Saved data entries:
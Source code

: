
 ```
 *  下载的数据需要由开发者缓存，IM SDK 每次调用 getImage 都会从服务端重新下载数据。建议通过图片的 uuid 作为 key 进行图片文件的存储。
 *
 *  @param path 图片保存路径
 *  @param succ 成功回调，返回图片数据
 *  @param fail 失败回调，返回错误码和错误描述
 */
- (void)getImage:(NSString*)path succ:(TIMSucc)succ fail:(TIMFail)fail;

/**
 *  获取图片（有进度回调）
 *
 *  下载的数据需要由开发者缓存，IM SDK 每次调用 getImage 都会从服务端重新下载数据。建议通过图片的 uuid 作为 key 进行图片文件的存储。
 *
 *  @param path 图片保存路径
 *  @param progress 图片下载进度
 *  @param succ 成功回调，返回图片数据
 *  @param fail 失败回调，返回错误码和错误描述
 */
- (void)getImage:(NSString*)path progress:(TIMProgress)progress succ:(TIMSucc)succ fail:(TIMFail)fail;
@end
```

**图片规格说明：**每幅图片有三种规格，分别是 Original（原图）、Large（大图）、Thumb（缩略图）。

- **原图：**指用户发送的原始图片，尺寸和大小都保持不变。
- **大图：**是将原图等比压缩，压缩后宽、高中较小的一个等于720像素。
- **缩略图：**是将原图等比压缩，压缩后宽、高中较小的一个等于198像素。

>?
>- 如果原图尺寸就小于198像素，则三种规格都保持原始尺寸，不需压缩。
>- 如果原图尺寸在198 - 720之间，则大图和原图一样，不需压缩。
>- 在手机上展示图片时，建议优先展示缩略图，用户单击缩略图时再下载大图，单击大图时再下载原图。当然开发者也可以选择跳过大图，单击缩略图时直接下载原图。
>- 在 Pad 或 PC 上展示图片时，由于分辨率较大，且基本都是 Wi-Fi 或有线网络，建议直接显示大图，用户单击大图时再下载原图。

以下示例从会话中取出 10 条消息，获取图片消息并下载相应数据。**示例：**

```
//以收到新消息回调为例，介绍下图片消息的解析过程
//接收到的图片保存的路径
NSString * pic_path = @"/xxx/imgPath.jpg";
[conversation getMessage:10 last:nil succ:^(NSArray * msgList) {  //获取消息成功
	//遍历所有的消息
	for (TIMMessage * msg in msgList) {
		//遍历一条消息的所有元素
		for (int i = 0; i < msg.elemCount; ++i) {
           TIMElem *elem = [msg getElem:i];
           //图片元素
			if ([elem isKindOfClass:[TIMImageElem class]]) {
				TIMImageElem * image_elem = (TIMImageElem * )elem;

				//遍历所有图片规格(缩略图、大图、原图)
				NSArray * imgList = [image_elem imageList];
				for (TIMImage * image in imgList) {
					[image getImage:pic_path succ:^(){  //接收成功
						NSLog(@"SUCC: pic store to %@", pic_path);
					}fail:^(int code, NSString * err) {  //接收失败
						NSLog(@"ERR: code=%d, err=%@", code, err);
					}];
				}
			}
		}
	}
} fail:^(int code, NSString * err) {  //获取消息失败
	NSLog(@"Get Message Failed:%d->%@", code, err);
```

▶ [TASK TO COMPLETE]
From the entries above, say how many lines contain "不需压缩". Only the number is wanted.

▶ [YOUR RESPONSE]
2